Groundbreaking on new American homes USHST=ECI unexpectedly slid by 8.5% in August to 1.307 million units at a seasonally adjusted, annualized rate (SAAR), according to the Commerce Department.
That's 4.2% weaker than the 1.365 million units SAAR analysts were expecting and marks a sharp reversal from July's 3.4% increase.
Peeking under the hood, single-family projects - which account for the lion's share of the total - tumbled 7.0%, while the starts in the volatile multiple-unit segment plunged 11.7%.
Building permits USBPE=ECI - considered one of the housing market's more forward-looking indicators - fell 3.7% to 1.312 million units SAAR, also falling 4.2% short of consensus.
The breakdown shows a 2.2% drop in permits for single-family projects, with multiple-unit permits falling 6.4%.
"It seems all of the data are cooperating for the Fed to adjust rates today and communicate an acceleration of cuts this year," says Jamie Cox, Managing Partner at Harris Financial Group. "Housing and employment are not the bright spots they once were."
The dire report echoes the National Association of Home Builders' (NHAB) homebuilder sentiment data released on Tuesday, which showed pessimism in the sector wallowing at the bleakest level in several years.

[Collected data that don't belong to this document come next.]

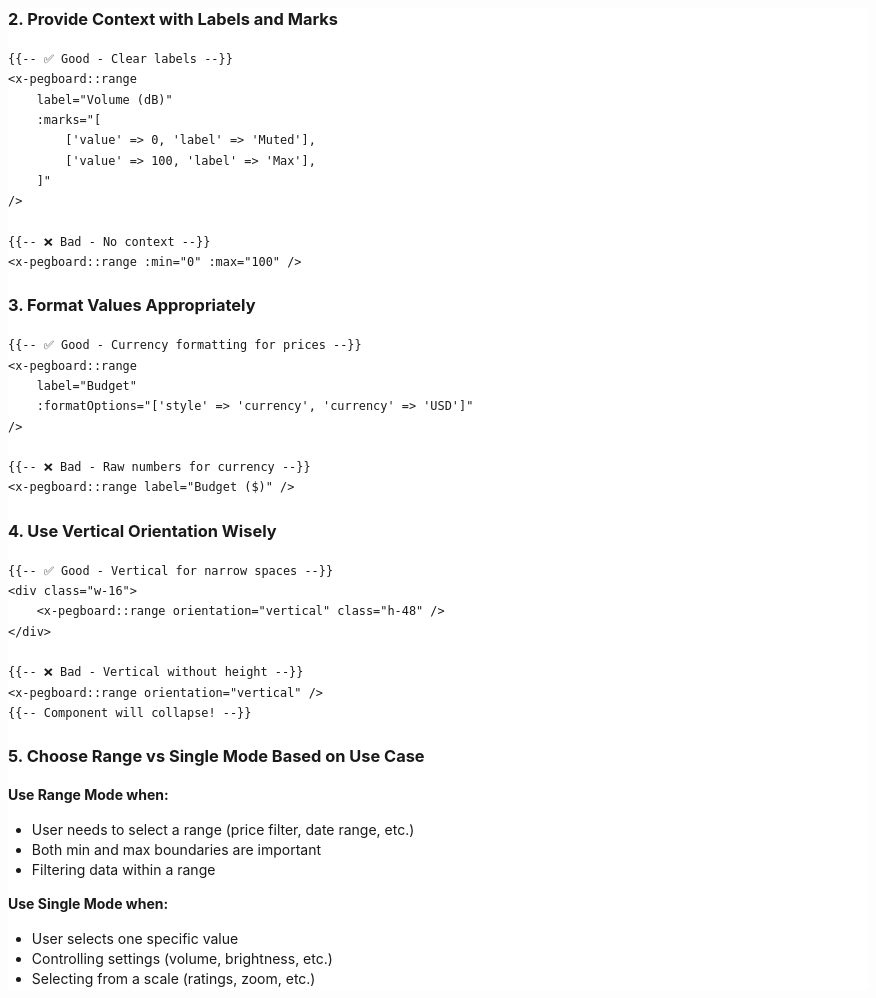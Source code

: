 ### 2. Provide Context with Labels and Marks

```blade
{{-- ✅ Good - Clear labels --}}
<x-pegboard::range
    label="Volume (dB)"
    :marks="[
        ['value' => 0, 'label' => 'Muted'],
        ['value' => 100, 'label' => 'Max'],
    ]"
/>

{{-- ❌ Bad - No context --}}
<x-pegboard::range :min="0" :max="100" />
```

### 3. Format Values Appropriately

```blade
{{-- ✅ Good - Currency formatting for prices --}}
<x-pegboard::range
    label="Budget"
    :formatOptions="['style' => 'currency', 'currency' => 'USD']"
/>

{{-- ❌ Bad - Raw numbers for currency --}}
<x-pegboard::range label="Budget ($)" />
```

### 4. Use Vertical Orientation Wisely

```blade
{{-- ✅ Good - Vertical for narrow spaces --}}
<div class="w-16">
    <x-pegboard::range orientation="vertical" class="h-48" />
</div>

{{-- ❌ Bad - Vertical without height --}}
<x-pegboard::range orientation="vertical" />
{{-- Component will collapse! --}}
```

### 5. Choose Range vs Single Mode Based on Use Case

**Use Range Mode when:**
- User needs to select a range (price filter, date range, etc.)
- Both min and max boundaries are important
- Filtering data within a range

**Use Single Mode when:**
- User selects one specific value
- Controlling settings (volume, brightness, etc.)
- Selecting from a scale (ratings, zoom, etc.)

"The downturn in homebuilding is gathering considerable momentum," writes Samuel Tombs, chief U.S. economist at Pantheon Macroeconomics. "Consumers’ low confidence and heightened concerns about job security represent ongoing headwinds to demand."
Tombs adds, however, that falling mortgage rates "should shore up demand for single-family units soon."
Speaking of the devil, the cost of financing home loans cooled down last week, provoking a surge in applications, according to the Mortgage Bankers Association (MBA).
The average 30-year fixed contract rate USMG=ECI slipped 10 basis points to land at 6.39%, the coolest it's been in nearly a year.
That tracks well with the benchmark Treasury yield, which also lost ground last week.
The lower financing costs led to a 2.9% increase in demand for loans to purchase homes USMGPI=ECI, which, like building permits, is considered among the most forward-looking housing indicators.
But the real eye-opener was the 57.7% surge in refi applications USMGR=ECI, which accounted for 59.8% of total mortgage activity as mortgage holders rushed to take advantage of the lower rates.
Combined, mortgage demand jumped 29.7%.
"Indicative of the weakening job market, and in anticipation of a rate cut from the Federal Reserve, mortgage rates last week dropped to their lowest level since last October," says Mike Fratantoni, MBA's chief economist.
While the 30-year fixed rate has taken a roller coaster ride over the last 12 months, it is now 24 basis points above where it sat the same week a year ago.
Over that same time frame, purchase and refi demand have grown by 19.1% and 69.6%, respectively.
(Stephen Culp)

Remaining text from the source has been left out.